One of the world’s greatest mysteries is why state university teachers stick it out with their employers.
Is it really the prestige of the university? Is it the company of friends? Is it a perhaps-not-so-naive belief that they are teaching the nation’s future leaders?
Because for sure they’re not there for the salary. I learned it can come late by a few months.
Not are they in for the school’s infrastructure: department offices cramped in the building’s attics, rusty railings, unkempt hedges.
So — why?
Let me hazard some guesses.
Maybe they simply love teaching bright kids whom they think will definitely make a dent in Philippine society.
Maybe they don’t look so much at the bad things these kids might end up doing (hah! there seems to be an equal number of famous and infamous alumni in prestigious, nationalistic state universities), but on the good things that they can surely seek to do. That is, these teachers are realistically optimistic.

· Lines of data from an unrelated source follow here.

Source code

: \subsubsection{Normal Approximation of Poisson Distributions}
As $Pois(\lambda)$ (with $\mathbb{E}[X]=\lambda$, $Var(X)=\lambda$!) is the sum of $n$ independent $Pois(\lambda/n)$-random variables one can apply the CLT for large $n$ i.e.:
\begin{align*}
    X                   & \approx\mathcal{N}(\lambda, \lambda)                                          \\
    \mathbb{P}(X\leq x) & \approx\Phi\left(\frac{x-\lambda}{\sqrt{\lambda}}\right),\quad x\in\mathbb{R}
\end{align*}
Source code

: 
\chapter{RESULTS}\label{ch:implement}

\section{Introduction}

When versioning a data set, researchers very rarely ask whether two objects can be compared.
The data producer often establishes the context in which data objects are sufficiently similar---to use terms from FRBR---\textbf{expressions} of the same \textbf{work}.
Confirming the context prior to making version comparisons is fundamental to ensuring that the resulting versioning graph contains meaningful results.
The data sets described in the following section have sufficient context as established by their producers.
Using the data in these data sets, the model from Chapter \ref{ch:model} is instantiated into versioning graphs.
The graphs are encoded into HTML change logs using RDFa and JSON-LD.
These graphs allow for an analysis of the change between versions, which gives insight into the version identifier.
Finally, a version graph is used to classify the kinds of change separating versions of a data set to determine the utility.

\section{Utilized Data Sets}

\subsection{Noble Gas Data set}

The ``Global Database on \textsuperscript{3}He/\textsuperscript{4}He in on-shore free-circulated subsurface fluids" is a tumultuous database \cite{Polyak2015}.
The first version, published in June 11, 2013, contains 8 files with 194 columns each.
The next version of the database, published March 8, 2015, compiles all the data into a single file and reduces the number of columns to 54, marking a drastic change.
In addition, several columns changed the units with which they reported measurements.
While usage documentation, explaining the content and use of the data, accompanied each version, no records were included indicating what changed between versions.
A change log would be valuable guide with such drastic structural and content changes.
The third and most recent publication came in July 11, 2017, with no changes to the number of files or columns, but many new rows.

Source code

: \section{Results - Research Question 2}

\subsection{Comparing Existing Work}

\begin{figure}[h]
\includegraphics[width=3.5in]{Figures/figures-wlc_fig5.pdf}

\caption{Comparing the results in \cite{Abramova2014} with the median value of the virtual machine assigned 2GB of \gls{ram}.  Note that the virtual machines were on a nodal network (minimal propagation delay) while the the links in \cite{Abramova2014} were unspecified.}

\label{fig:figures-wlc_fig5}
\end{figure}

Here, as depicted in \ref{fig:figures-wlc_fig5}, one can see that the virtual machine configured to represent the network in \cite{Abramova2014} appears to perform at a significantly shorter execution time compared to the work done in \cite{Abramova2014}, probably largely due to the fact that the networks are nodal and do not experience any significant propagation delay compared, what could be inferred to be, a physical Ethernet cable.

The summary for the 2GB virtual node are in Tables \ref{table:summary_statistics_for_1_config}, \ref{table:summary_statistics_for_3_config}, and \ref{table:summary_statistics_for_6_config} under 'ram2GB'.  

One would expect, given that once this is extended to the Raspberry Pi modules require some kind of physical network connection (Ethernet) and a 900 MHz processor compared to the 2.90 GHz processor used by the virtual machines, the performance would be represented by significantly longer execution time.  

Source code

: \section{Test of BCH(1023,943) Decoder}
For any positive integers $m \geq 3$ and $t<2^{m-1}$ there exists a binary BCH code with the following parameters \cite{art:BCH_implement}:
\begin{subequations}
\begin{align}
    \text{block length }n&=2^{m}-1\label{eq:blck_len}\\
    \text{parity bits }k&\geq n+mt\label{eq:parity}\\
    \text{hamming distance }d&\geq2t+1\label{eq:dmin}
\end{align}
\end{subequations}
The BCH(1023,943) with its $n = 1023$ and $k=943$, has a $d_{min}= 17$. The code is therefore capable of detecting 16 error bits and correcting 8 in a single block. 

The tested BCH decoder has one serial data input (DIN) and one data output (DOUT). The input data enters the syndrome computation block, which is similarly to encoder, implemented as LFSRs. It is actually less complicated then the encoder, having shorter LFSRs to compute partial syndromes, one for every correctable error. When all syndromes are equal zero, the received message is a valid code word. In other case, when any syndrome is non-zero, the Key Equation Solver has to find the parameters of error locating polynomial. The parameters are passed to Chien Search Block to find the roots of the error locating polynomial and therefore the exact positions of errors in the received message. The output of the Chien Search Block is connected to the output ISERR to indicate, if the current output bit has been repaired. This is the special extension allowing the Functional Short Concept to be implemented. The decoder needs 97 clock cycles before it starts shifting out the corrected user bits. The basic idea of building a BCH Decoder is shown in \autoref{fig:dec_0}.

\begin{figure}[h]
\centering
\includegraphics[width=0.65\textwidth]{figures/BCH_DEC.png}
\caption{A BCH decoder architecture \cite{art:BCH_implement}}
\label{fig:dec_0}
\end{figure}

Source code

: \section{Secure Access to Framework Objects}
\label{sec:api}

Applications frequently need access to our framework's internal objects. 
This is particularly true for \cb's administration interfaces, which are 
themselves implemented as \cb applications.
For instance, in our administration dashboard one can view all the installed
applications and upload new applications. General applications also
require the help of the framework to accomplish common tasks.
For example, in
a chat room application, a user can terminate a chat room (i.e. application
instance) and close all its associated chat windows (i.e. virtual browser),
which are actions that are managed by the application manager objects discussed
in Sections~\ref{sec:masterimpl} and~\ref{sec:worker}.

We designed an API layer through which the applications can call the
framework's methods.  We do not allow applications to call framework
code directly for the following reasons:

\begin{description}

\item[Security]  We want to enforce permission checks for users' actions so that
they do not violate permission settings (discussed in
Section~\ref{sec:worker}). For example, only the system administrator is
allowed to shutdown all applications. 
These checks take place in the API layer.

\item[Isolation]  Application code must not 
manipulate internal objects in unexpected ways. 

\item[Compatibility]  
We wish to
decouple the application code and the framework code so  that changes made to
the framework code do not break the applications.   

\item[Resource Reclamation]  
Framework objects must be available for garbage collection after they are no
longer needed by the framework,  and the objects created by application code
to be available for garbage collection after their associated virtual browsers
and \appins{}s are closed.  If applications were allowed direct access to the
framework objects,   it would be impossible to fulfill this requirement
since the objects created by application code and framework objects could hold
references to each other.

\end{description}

Maybe they don’t mind the crappy place, the less-than-professional look of the halls and gardens, but they do mind the seriousness of their responsibility as molders of minds that may be greater than theirs.
Or maybe it’s the prestige after all. Who cares if it’s a low-paying fugly place, but you’re getting the attention of your counterparts from other institutions simply because you teach in this school? Your research is also going to get at least a second look when you submit it for publication, right?
Maybe it’s also circumstances too personal that our imaginative brains cannot be imaginative enough, only because it takes heart and not brain to find out that there simply is a thing as loving…in all its grand, maddening, and multifarious forms.
Seeing the faculty evaluators amused during my teaching demo only bolstered my admiration for them.